魔剣ファムファタルは紫の魔気に覆われていて、一段と鋭さを増しているように感じられる。


「レックス殿、このファムファタルは別名、千剣と呼ばれる魔剣なのだ。このように自由自在に数を増やせるし、目標に突き刺さることで、その者の力を奪う」


 ドレインに似ている……のか!? シュナちゃんの背後に浮かぶようにして数十ものレイピアの切っ先が全て僕に向かっている。

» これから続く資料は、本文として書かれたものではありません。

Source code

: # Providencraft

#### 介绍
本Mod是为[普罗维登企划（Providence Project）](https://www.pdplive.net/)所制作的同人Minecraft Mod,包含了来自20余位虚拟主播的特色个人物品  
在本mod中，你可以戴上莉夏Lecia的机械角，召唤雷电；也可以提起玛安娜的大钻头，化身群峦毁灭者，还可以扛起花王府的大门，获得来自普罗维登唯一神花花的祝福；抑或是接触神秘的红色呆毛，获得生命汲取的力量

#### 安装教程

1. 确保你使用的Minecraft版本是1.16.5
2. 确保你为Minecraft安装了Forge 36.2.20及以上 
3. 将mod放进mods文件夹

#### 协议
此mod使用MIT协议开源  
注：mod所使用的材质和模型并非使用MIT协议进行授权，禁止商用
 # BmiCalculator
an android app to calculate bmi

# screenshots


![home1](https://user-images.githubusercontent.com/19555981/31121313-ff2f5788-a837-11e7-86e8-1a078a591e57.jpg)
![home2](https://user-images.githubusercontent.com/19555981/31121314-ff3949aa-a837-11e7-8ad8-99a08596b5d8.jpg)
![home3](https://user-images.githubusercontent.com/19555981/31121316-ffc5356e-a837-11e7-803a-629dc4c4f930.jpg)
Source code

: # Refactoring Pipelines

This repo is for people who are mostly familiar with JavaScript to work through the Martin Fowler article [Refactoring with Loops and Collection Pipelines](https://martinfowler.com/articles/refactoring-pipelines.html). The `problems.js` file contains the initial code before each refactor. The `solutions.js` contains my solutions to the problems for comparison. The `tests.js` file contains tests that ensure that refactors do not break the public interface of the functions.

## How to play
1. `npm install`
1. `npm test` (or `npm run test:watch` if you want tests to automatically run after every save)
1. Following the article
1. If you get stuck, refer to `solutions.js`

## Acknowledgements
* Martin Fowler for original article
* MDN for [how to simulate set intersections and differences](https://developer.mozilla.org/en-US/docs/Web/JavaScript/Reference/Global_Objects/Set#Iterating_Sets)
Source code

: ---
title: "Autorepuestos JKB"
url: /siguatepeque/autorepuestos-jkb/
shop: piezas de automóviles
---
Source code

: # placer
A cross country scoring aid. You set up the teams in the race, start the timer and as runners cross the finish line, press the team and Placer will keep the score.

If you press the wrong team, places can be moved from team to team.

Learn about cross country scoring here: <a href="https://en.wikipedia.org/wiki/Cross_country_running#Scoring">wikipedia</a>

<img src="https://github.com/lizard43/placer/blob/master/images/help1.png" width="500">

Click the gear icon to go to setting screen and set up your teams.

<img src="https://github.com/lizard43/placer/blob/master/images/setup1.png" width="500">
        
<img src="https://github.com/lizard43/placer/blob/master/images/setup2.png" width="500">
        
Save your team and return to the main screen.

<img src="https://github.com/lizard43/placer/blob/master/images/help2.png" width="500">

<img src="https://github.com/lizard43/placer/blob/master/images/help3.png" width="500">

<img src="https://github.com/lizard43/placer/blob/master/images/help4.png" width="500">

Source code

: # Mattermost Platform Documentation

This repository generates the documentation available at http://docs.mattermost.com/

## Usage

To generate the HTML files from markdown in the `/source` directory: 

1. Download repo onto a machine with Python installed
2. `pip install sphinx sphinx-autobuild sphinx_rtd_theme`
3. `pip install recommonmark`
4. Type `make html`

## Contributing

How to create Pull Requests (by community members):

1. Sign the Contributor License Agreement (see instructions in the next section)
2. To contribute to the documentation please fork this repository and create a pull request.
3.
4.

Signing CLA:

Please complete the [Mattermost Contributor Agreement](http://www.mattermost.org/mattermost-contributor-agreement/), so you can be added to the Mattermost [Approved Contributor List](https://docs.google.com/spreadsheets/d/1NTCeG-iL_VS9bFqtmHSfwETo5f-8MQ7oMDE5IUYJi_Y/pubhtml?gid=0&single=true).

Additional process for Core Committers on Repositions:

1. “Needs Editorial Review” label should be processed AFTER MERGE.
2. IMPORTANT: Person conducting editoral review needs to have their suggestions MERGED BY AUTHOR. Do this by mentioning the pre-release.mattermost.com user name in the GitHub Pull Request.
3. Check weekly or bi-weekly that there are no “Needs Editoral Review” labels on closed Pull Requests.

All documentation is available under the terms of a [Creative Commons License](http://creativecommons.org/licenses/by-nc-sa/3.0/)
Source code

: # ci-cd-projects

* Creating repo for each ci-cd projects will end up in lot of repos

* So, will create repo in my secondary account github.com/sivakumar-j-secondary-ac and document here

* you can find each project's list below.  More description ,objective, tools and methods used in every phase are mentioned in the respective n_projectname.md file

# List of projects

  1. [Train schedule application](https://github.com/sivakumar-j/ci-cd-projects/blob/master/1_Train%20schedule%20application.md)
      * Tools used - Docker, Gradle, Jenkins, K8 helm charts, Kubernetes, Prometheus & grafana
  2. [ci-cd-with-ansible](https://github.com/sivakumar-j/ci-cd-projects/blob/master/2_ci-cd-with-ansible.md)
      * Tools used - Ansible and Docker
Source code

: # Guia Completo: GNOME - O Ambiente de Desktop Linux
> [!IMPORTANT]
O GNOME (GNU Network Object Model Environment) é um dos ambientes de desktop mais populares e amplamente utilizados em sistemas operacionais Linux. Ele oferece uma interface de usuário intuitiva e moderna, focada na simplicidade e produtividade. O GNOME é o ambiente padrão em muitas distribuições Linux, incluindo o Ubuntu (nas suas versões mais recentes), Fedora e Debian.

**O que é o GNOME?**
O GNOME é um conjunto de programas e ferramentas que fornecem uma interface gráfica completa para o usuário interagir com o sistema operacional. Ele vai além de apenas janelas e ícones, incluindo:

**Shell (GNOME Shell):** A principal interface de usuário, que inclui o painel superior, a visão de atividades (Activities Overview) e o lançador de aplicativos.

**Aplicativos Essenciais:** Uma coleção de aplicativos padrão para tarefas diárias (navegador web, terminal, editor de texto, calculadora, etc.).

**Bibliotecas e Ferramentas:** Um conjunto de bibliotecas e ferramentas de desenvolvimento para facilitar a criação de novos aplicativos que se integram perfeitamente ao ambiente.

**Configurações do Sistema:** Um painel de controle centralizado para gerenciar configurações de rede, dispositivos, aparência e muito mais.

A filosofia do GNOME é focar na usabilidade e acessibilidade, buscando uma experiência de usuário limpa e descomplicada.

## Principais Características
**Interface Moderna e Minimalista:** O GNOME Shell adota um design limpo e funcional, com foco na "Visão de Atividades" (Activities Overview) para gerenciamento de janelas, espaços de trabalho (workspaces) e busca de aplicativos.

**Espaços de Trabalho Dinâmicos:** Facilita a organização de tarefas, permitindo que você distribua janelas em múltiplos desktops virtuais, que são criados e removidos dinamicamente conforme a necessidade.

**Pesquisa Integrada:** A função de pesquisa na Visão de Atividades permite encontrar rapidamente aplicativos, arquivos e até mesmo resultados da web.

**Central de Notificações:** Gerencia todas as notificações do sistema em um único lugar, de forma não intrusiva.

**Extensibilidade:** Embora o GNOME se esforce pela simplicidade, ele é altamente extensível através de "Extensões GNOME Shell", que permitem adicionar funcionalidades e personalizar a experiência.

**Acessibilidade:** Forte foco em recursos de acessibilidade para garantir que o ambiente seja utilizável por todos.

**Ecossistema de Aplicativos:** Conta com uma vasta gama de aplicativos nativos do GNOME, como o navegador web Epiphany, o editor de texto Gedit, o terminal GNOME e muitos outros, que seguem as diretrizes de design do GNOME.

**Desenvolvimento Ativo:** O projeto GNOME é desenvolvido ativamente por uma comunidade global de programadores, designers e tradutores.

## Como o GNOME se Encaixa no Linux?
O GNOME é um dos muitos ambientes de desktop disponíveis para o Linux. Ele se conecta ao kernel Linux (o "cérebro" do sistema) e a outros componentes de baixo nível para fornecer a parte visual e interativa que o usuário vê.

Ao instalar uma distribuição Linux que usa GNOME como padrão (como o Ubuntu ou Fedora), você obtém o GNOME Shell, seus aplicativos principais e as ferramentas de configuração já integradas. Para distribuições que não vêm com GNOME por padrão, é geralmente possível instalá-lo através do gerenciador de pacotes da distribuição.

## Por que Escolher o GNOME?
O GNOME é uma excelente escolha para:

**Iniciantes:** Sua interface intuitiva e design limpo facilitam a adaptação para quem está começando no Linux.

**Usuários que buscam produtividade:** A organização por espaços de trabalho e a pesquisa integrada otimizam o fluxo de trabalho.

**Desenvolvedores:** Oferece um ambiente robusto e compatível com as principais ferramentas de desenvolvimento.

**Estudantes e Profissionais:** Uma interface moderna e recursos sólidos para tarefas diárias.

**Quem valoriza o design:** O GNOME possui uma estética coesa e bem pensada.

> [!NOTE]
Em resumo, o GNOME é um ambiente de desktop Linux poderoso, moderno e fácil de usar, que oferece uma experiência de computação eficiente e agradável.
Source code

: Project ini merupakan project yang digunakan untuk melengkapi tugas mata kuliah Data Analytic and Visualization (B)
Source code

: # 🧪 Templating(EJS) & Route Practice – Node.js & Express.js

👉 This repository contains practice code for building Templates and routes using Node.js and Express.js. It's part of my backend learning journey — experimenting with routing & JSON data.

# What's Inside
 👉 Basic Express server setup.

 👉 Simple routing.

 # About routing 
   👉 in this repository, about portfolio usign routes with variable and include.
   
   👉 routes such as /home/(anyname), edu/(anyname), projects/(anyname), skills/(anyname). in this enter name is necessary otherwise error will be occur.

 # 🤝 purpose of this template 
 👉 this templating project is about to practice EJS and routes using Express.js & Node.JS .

「もちろん、その力は私の力になるわけではなく、ファムファタルが魔剣として活動するために必要なだけなのだがな。ということで、レックス殿。このファムファタルのために少し養分を頂きたい」


「ひっ!?」


 手合わせすることになって、且つ、魔剣を抜いている理由が少しわかった気がした。戦闘好きなのではなく、魔剣を維持するために戦い続けなきゃならないのね。


つまり、僕のお尻も危険にさらされているということなのだろう。今なら、レムちゃんの気持ちが少しだけわかる気がする。


「行けっ! ファムファタル」


「容赦なしっ!?」


 防御魔法など持っていない僕はひたすら避け続けるしかない。もうそろそろ身体強化魔法が解けてしまう僕は、再びレムちゃんにドレインを撃って効果を延長させる。ご、ゴメンね。


「あ、あぅっ!」


 ファムファタルは、一度回避すると追ってくることはなく、そのまま直線的に地面に突き刺ささり消滅した。追跡されて、しかも無限に増えるとかだったら完全に詰んでいたと思うけど、これならばまだ何とかかわせるか。


「油断はせぬことだ。レックス殿が気づいている通り、ファムファタルは直線的な動きしかできないが、出現場所は自由がきくのだ」


 僕の背後に出現していたらしいレイピアが一振り、足元を掠めるようにして地面に突き刺さった。


「あ、あれっ、足に力が……」


 ほんの少し掠っただけにも関わらず、思わず膝をついてしまうぐらいに力を持っていかれた。これが魔剣の力なのか……。